» **What is required**: Print every record exactly as it appears. Leave the pictures out.

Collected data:

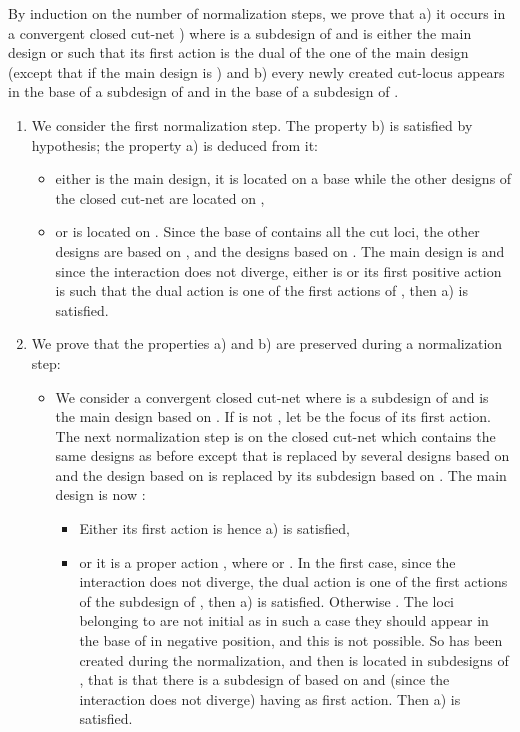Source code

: \documentclass{LMCS}
\begin{document}
\proof By induction on the number of normalization steps, we prove that a) it occurs in a convergent closed cut-net  ) where  is a subdesign of  and is either the main design or such that its first action is the dual of the one of the main design (except that if the main design is ) and b)  every newly  created  cut-locus appears in the base of a subdesign of  and in the base of a subdesign of .
\begin{enumerate}
\item We consider the first normalization step. The property  b) is satisfied by hypothesis; the property a) is deduced from it:
\begin{itemize}
\item either  is the main design, it is located on a base  while the other designs of the closed cut-net are located on ,
\item or  is located on . Since the base of  contains all the cut loci, the other designs are   based on  , and the designs  based on . The main design is  and since the interaction does not diverge, either  is   or its first positive action  is such that the dual action  is one of the first actions of , then a) is satisfied.
\end{itemize}
\item We prove that the properties a) and b) are preserved during a normalization step:
\begin{itemize}
\item We consider a convergent closed cut-net  where  is a subdesign of  and is the main design based on . If  is not , let  be the focus of its first action. The next normalization step is on the closed cut-net which contains the same designs as before except that  is replaced by several designs  based on  and the design based on  is replaced by its subdesign  based on . The main design is now :
\begin{itemize}
\item Either its first action is   hence a) is satisfied, 
\item or it is a proper action , where  or . In the first case, since the interaction does not diverge, the dual action  is one of the first actions of the subdesign  of , then a) is satisfied. Otherwise . The loci belonging to  are not initial as in such a case they should appear in the base of  in negative position, and this is not possible. So  has been created during the normalization, and then is located in   subdesigns of , that is that there is a subdesign of  based on  and (since the interaction does not diverge) having  as first action. Then a) is satisfied. 

\end{itemize}
\end{itemize}
\end{enumerate}
\end{document}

» **Problem solution**:
Source code

: \documentclass{LMCS}
\begin{document}
\proof By induction on the number of normalization steps, we prove that a) it occurs in a convergent closed cut-net  ) where  is a subdesign of  and is either the main design or such that its first action is the dual of the one of the main design (except that if the main design is ) and b)  every newly  created  cut-locus appears in the base of a subdesign of  and in the base of a subdesign of .
\begin{enumerate}
\item We consider the first normalization step. The property  b) is satisfied by hypothesis; the property a) is deduced from it:
\begin{itemize}
\item either  is the main design, it is located on a base  while the other designs of the closed cut-net are located on ,
\item or  is located on . Since the base of  contains all the cut loci, the other designs are   based on  , and the designs  based on . The main design is  and since the interaction does not diverge, either  is   or its first positive action  is such that the dual action  is one of the first actions of , then a) is satisfied.
\end{itemize}
\item We prove that the properties a) and b) are preserved during a normalization step:
\begin{itemize}
\item We consider a convergent closed cut-net  where  is a subdesign of  and is the main design based on . If  is not , let  be the focus of its first action. The next normalization step is on the closed cut-net which contains the same designs as before except that  is replaced by several designs  based on  and the design based on  is replaced by its subdesign  based on . The main design is now :
\begin{itemize}
\item Either its first action is   hence a) is satisfied, 
\item or it is a proper action , where  or . In the first case, since the interaction does not diverge, the dual action  is one of the first actions of the subdesign  of , then a) is satisfied. Otherwise . The loci belonging to  are not initial as in such a case they should appear in the base of  in negative position, and this is not possible. So  has been created during the normalization, and then is located in   subdesigns of , that is that there is a subdesign of  based on  and (since the interaction does not diverge) having  as first action. Then a) is satisfied. 

\end{itemize}
\end{itemize}
\end{enumerate}
\end{document}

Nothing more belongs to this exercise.